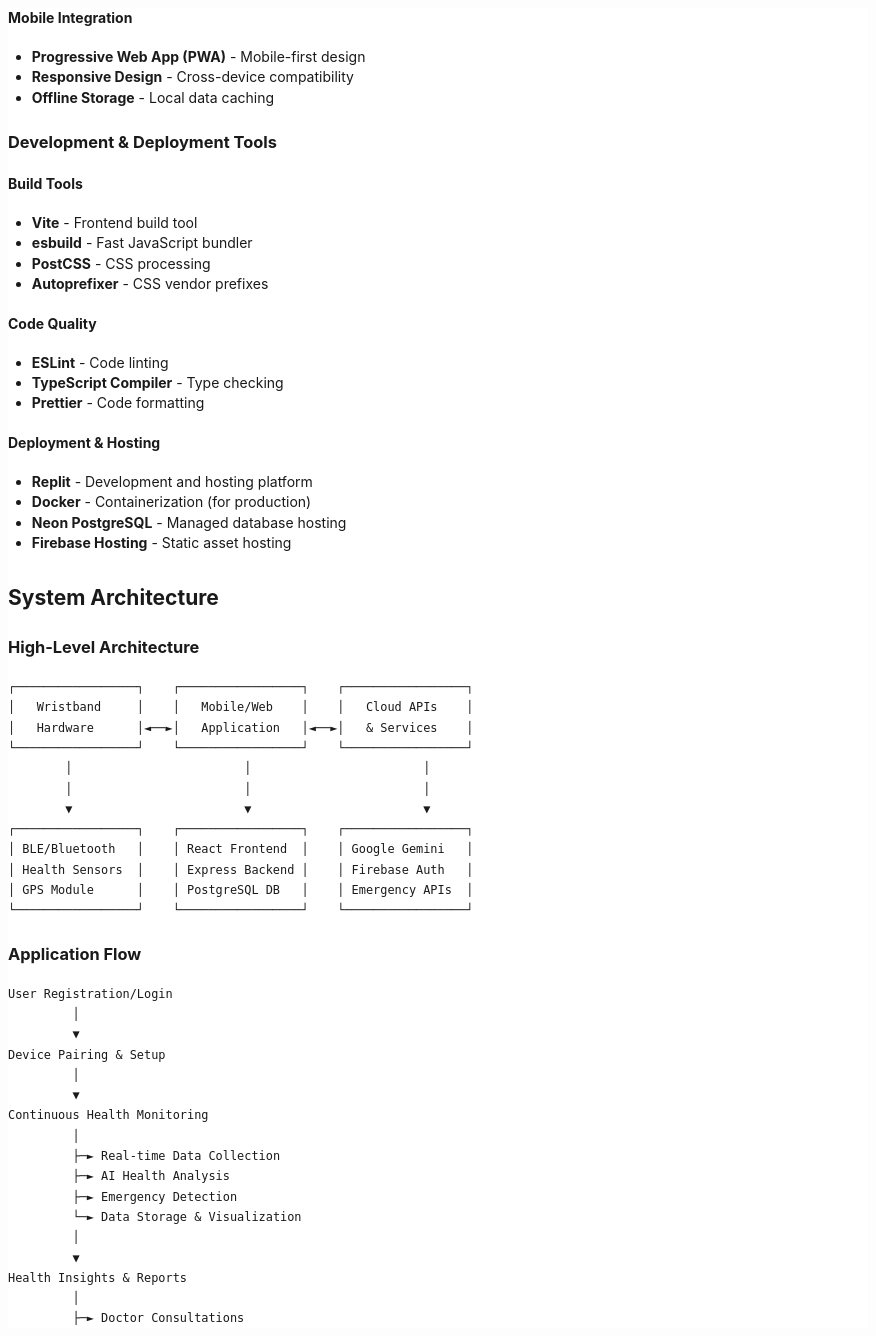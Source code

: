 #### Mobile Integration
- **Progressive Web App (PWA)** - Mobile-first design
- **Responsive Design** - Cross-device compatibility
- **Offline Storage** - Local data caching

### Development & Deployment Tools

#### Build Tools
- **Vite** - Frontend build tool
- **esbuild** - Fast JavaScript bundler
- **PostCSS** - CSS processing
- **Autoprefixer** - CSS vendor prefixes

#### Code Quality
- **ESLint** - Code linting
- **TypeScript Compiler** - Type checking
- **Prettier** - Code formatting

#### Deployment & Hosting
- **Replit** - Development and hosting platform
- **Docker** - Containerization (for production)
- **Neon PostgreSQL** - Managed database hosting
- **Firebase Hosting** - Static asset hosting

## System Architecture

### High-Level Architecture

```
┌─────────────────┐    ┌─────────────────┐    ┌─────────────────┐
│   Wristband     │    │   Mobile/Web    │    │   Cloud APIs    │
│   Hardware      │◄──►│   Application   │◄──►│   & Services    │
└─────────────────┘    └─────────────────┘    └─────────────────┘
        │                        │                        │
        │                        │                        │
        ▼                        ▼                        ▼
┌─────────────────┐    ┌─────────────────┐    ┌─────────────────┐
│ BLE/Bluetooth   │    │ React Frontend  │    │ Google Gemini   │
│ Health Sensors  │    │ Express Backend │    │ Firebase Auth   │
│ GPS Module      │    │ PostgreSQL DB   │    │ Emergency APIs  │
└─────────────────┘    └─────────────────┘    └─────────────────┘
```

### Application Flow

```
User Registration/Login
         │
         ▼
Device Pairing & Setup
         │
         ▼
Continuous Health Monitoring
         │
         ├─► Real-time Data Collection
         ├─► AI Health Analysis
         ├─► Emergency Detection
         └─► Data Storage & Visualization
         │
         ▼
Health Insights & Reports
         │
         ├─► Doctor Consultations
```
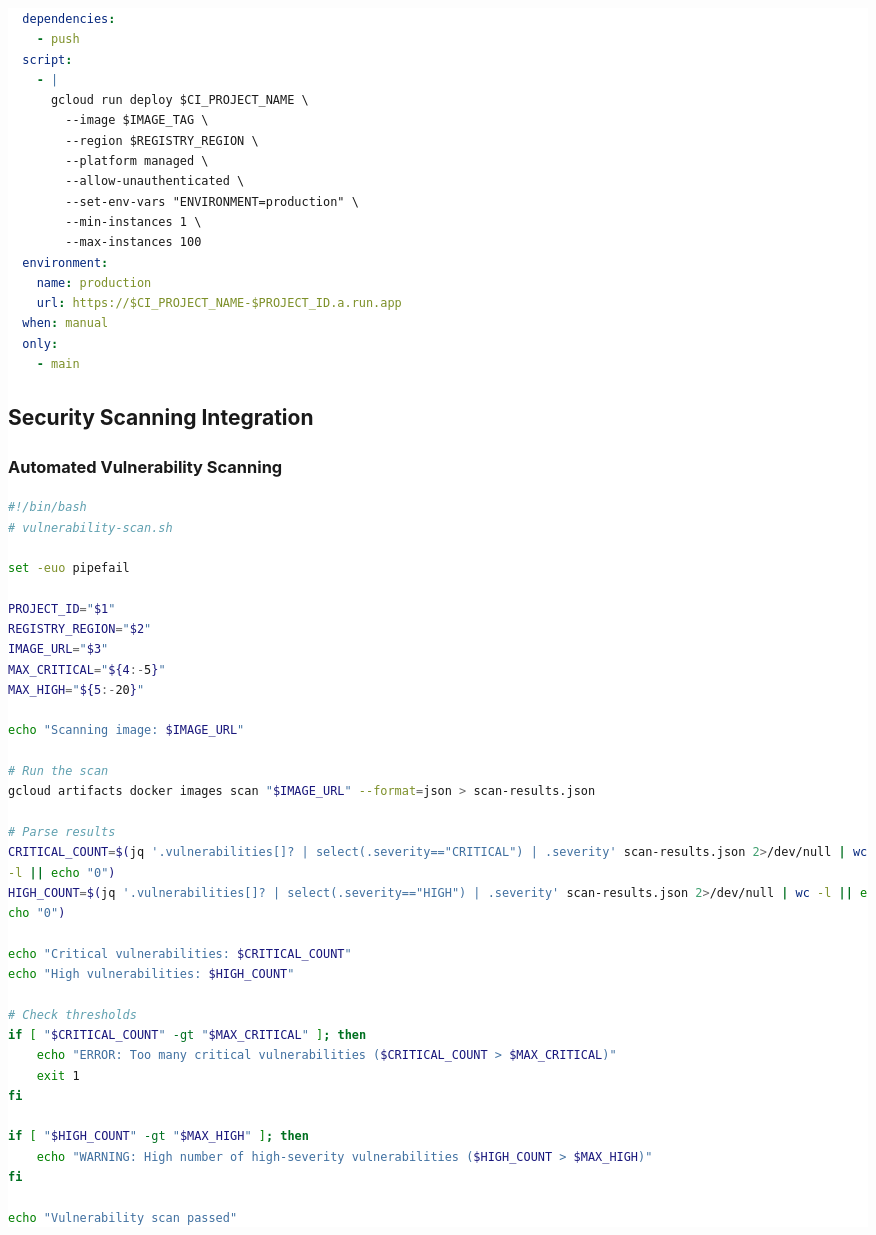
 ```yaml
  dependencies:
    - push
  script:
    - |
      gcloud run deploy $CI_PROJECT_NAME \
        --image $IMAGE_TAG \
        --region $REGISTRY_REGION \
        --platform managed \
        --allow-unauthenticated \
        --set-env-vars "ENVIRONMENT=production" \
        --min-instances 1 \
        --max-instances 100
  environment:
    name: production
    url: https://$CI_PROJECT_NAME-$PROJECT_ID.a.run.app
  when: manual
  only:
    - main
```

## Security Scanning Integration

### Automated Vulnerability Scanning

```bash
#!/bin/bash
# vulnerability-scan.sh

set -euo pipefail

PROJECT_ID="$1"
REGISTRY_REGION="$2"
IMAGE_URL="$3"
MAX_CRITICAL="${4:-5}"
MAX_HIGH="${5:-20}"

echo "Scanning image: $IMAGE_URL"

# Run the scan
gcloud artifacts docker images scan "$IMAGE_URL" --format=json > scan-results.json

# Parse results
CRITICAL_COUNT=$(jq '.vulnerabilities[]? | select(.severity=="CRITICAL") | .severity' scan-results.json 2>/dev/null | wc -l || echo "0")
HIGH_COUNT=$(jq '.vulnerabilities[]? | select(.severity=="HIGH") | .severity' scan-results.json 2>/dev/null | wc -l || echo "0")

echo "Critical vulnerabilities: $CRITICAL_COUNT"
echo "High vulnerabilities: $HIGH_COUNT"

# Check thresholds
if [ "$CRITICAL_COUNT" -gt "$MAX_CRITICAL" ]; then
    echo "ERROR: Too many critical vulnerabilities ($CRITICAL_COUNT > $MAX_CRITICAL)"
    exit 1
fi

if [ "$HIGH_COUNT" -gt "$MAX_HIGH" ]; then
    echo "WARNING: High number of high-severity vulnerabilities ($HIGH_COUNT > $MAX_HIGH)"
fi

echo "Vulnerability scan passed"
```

> Task to carry out:
Please output the material above unchanged, apart from removing the pictures.

> Answer to this exercise:
Source code

: #### Mobile Integration
- **Progressive Web App (PWA)** - Mobile-first design
- **Responsive Design** - Cross-device compatibility
- **Offline Storage** - Local data caching

### Development & Deployment Tools

#### Build Tools
- **Vite** - Frontend build tool
- **esbuild** - Fast JavaScript bundler
- **PostCSS** - CSS processing
- **Autoprefixer** - CSS vendor prefixes

#### Code Quality
- **ESLint** - Code linting
- **TypeScript Compiler** - Type checking
- **Prettier** - Code formatting

#### Deployment & Hosting
- **Replit** - Development and hosting platform
- **Docker** - Containerization (for production)
- **Neon PostgreSQL** - Managed database hosting
- **Firebase Hosting** - Static asset hosting

## System Architecture

### High-Level Architecture

```
┌─────────────────┐    ┌─────────────────┐    ┌─────────────────┐
│   Wristband     │    │   Mobile/Web    │    │   Cloud APIs    │
│   Hardware      │◄──►│   Application   │◄──►│   & Services    │
└─────────────────┘    └─────────────────┘    └─────────────────┘
        │                        │                        │
        │                        │                        │
        ▼                        ▼                        ▼
┌─────────────────┐    ┌─────────────────┐    ┌─────────────────┐
│ BLE/Bluetooth   │    │ React Frontend  │    │ Google Gemini   │
│ Health Sensors  │    │ Express Backend │    │ Firebase Auth   │
│ GPS Module      │    │ PostgreSQL DB   │    │ Emergency APIs  │
└─────────────────┘    └─────────────────┘    └─────────────────┘
```

### Application Flow

```
User Registration/Login
         │
         ▼
Device Pairing & Setup
         │
         ▼
Continuous Health Monitoring
         │
         ├─► Real-time Data Collection
         ├─► AI Health Analysis
         ├─► Emergency Detection
         └─► Data Storage & Visualization
         │
         ▼
Health Insights & Reports
         │
         ├─► Doctor Consultations
```
 ```yaml
  dependencies:
    - push
  script:
    - |
      gcloud run deploy $CI_PROJECT_NAME \
        --image $IMAGE_TAG \
        --region $REGISTRY_REGION \
        --platform managed \
        --allow-unauthenticated \
        --set-env-vars "ENVIRONMENT=production" \
        --min-instances 1 \
        --max-instances 100
  environment:
    name: production
    url: https://$CI_PROJECT_NAME-$PROJECT_ID.a.run.app
  when: manual
  only:
    - main
```

## Security Scanning Integration

### Automated Vulnerability Scanning

```bash
#!/bin/bash
# vulnerability-scan.sh

set -euo pipefail

PROJECT_ID="$1"
REGISTRY_REGION="$2"
IMAGE_URL="$3"
MAX_CRITICAL="${4:-5}"
MAX_HIGH="${5:-20}"

echo "Scanning image: $IMAGE_URL"

# Run the scan
gcloud artifacts docker images scan "$IMAGE_URL" --format=json > scan-results.json

# Parse results
CRITICAL_COUNT=$(jq '.vulnerabilities[]? | select(.severity=="CRITICAL") | .severity' scan-results.json 2>/dev/null | wc -l || echo "0")
HIGH_COUNT=$(jq '.vulnerabilities[]? | select(.severity=="HIGH") | .severity' scan-results.json 2>/dev/null | wc -l || echo "0")

echo "Critical vulnerabilities: $CRITICAL_COUNT"
echo "High vulnerabilities: $HIGH_COUNT"

# Check thresholds
if [ "$CRITICAL_COUNT" -gt "$MAX_CRITICAL" ]; then
    echo "ERROR: Too many critical vulnerabilities ($CRITICAL_COUNT > $MAX_CRITICAL)"
    exit 1
fi

if [ "$HIGH_COUNT" -gt "$MAX_HIGH" ]; then
    echo "WARNING: High number of high-severity vulnerabilities ($HIGH_COUNT > $MAX_HIGH)"
fi

echo "Vulnerability scan passed"
```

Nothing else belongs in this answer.